Federal taxpayers have shelled out millions of dollars to pay for research that involves keeping monkeys in cages and intentionally frightening them with mechanical snakes and plastic spiders, according to an animal rights watchdog group.
The White Coat Waste Project released video Monday that it pried loose from the National Institutes of Health showing the experiments, which the activists said have yet to produce drugs or cures for ailments.
“These experiments have been funded for 43 straight years with no benefit to anybody,” said Justin Goodman, a vice president of White Coat Waste Project. “Some people have made a career out of torturing monkeys.”
When contacted Monday, NIH asked for a written list of questions to be submitted. It had not replied to the questions as of Monday night.
The Waste Project says the experiment to frighten monkeys has run for more than a decade at a cost of $16 million, while NIH’s broader primate research has cost nearly $100 million since 2007.
In the video clip the group released, a technician puts a mechanical snake or rubber spider in front of a monkey chained inside a cage. When the cage screen is lifted, the monkey visibly recoils and grips the bars of the cage, rocking back and forth.
The Waste Project said it filed an open-records request last summer seeking information on wasteful experiments. NIH admitted it had 50 hours of video, but the Waste Project said it had to sue to force the government to release any of it.
Experiments on primates for reasons ranging from makeup to disease have long attracted animal rights activists and others who insist the tests are cruel and unnecessary. Physicians and scientists counter that there are no biological systems as similar to humans on which the efficacy of drugs and vaccines can be tested.
A network known as the National Primate Research Center handles most of the science, and it has long defended its work as not only justified but also one that has brought tangible benefits.
“NPRCs conduct and enable studies that make breakthrough discoveries of causes, preventions, treatments and cures,” it says on its website. “The highly regulated study of nonhuman primates (NHPs) is critically important, as it often precedes clinical trials in humans and cannot be replicated any other way.
“While NHPs account for just one-half of 1% of animals in current medical research,” an NPRC white paper concluded, “it is no exaggeration to say they are essential to our ability to find cures for cancer, AIDS, Alzheimer’s, Parkinson’s, obesity/diabetes and dozens of other diseases that cause human suffering and death.”

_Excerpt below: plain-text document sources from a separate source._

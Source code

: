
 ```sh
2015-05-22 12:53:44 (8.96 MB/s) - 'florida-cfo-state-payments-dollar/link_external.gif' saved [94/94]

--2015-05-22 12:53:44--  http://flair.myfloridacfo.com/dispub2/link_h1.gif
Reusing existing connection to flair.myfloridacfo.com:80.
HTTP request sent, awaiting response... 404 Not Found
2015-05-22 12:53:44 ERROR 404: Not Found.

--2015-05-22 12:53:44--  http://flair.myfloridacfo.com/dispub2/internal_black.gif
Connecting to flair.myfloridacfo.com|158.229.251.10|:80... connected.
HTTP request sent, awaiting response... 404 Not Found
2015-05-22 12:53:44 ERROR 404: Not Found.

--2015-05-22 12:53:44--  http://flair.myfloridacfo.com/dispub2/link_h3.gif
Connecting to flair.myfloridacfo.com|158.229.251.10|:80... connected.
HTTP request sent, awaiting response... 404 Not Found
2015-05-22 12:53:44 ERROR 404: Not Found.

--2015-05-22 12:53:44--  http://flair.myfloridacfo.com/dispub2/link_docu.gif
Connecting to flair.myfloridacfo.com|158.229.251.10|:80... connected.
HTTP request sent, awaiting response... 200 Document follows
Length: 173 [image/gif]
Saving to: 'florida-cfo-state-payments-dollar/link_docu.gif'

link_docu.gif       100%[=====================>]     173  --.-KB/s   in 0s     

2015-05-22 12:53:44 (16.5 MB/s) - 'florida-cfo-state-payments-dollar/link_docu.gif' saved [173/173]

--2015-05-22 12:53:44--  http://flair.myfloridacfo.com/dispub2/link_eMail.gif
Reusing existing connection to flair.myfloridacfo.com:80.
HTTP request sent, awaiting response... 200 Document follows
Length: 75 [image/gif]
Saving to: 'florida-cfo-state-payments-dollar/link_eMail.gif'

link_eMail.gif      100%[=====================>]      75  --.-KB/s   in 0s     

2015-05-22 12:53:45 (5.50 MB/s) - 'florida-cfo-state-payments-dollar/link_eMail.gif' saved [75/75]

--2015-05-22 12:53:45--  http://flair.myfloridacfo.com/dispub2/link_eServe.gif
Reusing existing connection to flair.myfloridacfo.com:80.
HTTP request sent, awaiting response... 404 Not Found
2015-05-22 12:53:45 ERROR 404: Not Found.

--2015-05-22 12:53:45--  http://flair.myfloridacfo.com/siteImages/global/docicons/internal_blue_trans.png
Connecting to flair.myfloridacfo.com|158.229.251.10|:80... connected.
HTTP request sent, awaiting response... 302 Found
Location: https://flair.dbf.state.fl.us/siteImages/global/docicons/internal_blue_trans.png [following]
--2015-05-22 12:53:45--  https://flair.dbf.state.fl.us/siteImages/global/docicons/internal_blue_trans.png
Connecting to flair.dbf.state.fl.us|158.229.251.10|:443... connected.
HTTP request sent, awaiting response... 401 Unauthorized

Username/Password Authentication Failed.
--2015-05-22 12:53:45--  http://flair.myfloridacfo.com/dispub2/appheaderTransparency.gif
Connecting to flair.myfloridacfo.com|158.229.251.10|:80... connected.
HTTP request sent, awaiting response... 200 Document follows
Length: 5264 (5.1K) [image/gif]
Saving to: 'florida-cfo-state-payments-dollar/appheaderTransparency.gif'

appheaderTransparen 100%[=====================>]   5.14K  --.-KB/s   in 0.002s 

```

With the coronavirus raising global fears about a pandemic, a private company last week said it had hit on a vaccine for the virus. That vaccine was made possible through an NIH grant, according to Greffex, though the company said it produced it chiefly through proprietary biotech.
The monkey experiments are of dubious value, according to some professionals.
“Subjecting primates to invasive brain experiments of this nature is without any legitimate scientific, economic or ethical justification,” said Cynthia Radnitz, a clinical psychologist at Fairleigh Dickinson University. “The physical and psychological trauma these monkeys experience will not translate to improved outcomes for the real human patients that my colleagues and I treat for anxiety, depression and other psychological disorders.”
The White Coat Waste Project stands opposed to all taxpayer-funded research involving animals.
In December, it helped push bipartisan legislation signed by President Trump that will require federal agencies to provide more detailed and precise documentation of both the methods and goals of their research on live animals.
Some of the lawmakers involved in that effort blasted NIH Monday for the monkey-scaring research.
“These ridiculous NIH primate experiments do not deserve taxpayers’ support,” said Florida Republican Rep. Matt Gaetz. “As Congress fights to reduce our nation’s $1 trillion budget deficit and set the NIH budget for 2021, I will fight to get this multi-million-dollar monkey business on the chopping block.”